*Extracted records:*
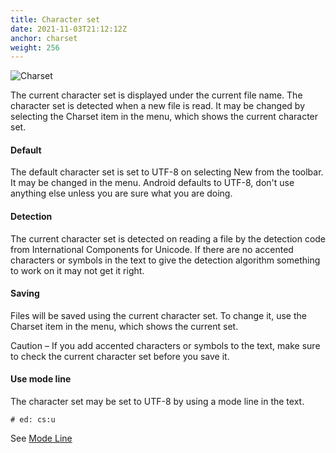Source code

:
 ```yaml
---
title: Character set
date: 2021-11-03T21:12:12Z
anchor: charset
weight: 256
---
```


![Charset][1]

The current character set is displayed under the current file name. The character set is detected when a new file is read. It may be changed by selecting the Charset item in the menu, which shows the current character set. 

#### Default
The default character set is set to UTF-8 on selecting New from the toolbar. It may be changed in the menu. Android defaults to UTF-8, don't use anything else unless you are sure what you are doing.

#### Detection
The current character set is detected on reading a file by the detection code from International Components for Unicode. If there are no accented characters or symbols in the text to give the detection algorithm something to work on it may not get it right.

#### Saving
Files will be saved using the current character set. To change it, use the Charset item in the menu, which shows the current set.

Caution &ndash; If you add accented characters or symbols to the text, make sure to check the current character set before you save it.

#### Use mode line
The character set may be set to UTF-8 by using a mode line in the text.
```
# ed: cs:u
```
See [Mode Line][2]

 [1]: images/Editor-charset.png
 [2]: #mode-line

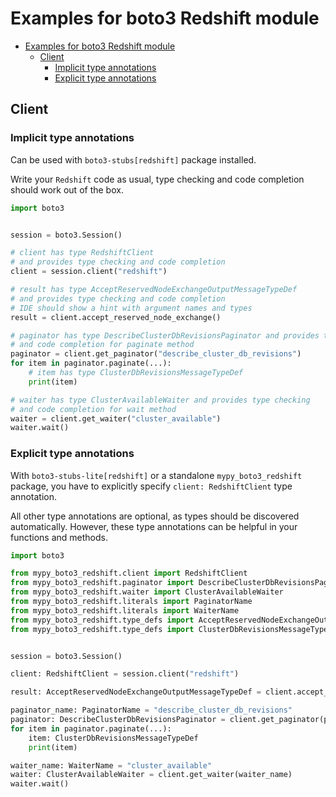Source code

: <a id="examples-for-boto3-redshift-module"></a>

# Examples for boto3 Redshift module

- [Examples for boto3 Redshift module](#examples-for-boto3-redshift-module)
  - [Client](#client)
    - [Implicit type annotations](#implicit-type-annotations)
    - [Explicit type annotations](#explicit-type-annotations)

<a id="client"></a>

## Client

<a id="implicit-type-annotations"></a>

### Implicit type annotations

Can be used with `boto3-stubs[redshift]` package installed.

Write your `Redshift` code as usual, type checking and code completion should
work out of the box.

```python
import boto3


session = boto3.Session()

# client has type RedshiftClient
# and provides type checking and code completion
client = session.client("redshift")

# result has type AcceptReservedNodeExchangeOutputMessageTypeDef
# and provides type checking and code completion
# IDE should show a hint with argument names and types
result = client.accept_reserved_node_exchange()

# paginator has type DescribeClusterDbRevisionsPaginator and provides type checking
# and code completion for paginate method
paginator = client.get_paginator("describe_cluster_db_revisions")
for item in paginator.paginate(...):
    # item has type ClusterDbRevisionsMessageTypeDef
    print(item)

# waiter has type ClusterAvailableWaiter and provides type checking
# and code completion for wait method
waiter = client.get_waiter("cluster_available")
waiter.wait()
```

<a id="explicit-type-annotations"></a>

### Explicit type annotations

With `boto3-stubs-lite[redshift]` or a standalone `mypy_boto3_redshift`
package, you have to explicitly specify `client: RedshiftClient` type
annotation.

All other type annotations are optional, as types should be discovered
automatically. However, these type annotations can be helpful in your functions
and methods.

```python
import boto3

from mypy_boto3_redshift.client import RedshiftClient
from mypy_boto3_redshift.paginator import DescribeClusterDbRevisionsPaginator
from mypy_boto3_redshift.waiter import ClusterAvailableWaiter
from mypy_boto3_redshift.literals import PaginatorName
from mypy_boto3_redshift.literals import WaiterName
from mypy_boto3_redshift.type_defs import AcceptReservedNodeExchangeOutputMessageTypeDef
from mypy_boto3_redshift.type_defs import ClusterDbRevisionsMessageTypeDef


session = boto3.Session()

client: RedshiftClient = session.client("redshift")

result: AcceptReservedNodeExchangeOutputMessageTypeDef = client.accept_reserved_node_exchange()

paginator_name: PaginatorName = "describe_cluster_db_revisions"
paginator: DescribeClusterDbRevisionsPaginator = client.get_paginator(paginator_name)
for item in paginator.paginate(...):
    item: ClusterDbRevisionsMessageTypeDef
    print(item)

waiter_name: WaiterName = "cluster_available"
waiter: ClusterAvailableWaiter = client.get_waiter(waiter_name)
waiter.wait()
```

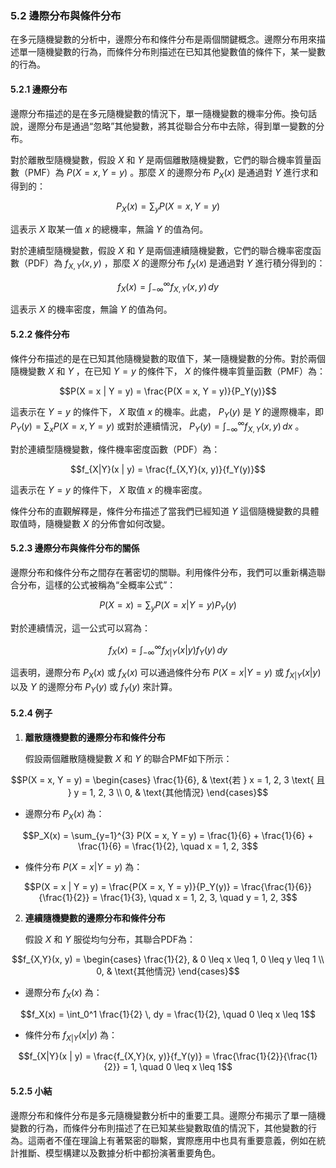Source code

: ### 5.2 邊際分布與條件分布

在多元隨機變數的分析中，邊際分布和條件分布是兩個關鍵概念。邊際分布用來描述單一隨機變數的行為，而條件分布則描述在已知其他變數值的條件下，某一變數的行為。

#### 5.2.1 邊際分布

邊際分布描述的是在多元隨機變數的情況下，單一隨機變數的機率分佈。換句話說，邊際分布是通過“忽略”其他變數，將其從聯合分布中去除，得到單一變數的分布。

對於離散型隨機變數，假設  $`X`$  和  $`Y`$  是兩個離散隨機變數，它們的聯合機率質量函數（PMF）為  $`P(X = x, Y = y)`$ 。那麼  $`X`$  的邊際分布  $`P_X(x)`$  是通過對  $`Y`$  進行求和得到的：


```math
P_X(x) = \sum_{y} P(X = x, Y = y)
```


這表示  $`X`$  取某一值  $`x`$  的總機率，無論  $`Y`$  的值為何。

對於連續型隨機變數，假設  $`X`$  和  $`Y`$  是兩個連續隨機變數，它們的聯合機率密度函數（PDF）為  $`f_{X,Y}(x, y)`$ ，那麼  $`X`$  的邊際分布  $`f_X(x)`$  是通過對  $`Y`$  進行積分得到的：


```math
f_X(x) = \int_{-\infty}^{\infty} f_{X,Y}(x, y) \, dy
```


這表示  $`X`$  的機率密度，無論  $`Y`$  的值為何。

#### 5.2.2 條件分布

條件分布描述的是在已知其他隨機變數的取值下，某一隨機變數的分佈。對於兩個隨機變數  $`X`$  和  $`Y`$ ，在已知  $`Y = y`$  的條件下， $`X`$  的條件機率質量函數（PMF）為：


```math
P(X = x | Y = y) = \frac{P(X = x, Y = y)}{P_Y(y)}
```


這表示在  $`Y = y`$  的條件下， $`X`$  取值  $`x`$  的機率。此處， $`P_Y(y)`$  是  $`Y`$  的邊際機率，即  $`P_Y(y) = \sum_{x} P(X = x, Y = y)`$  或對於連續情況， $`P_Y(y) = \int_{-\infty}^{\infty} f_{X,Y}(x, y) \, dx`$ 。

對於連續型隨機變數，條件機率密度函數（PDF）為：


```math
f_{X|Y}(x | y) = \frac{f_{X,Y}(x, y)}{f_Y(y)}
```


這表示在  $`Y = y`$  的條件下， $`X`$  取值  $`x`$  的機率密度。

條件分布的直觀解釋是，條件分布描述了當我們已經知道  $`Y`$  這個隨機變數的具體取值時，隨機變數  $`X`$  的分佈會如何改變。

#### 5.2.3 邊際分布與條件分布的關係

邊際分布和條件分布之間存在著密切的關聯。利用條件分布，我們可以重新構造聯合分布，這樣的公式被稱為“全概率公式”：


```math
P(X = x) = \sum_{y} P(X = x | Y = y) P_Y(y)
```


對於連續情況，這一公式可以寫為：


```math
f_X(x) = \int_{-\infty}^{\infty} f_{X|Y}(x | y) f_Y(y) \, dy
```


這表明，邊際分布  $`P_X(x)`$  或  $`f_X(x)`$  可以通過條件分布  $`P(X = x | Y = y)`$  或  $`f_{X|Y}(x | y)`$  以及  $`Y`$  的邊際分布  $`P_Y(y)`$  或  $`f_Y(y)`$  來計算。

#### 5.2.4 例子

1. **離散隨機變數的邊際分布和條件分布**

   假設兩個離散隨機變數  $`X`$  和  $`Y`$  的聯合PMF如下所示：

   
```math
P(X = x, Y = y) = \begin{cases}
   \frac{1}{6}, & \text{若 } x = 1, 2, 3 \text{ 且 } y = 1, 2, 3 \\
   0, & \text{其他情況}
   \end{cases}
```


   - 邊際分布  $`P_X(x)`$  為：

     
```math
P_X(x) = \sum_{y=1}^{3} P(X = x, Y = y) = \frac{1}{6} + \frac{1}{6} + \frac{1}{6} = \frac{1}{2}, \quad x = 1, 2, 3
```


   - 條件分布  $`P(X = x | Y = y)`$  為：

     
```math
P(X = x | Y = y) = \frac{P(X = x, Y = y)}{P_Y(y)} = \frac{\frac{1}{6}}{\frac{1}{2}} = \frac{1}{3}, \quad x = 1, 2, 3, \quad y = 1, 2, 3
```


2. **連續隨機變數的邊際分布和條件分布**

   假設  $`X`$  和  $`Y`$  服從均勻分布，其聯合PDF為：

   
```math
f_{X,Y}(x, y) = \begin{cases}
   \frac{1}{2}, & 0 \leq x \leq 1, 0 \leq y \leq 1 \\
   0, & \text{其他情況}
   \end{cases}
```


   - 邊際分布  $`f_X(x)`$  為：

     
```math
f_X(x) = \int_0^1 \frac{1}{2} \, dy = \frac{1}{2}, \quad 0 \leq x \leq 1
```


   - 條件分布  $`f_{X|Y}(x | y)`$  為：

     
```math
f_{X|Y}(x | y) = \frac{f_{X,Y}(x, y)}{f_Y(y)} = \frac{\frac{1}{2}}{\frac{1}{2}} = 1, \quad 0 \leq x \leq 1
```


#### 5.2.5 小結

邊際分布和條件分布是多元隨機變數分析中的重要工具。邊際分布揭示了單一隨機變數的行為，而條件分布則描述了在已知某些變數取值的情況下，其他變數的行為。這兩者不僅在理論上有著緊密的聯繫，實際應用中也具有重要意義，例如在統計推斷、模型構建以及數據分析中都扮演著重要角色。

*Required action:*
Report every line of the entries that carries the word "text".

*Answer box:*
The current character set is detected on reading a file by the detection code from International Components for Unicode. If there are no accented characters or symbols in the text to give the detection algorithm something to work on it may not get it right.
Caution &ndash; If you add accented characters or symbols to the text, make sure to check the current character set before you save it.
The character set may be set to UTF-8 by using a mode line in the text.
   \frac{1}{6}, & \text{若 } x = 1, 2, 3 \text{ 且 } y = 1, 2, 3 \\
   0, & \text{其他情況}
   0, & \text{其他情況}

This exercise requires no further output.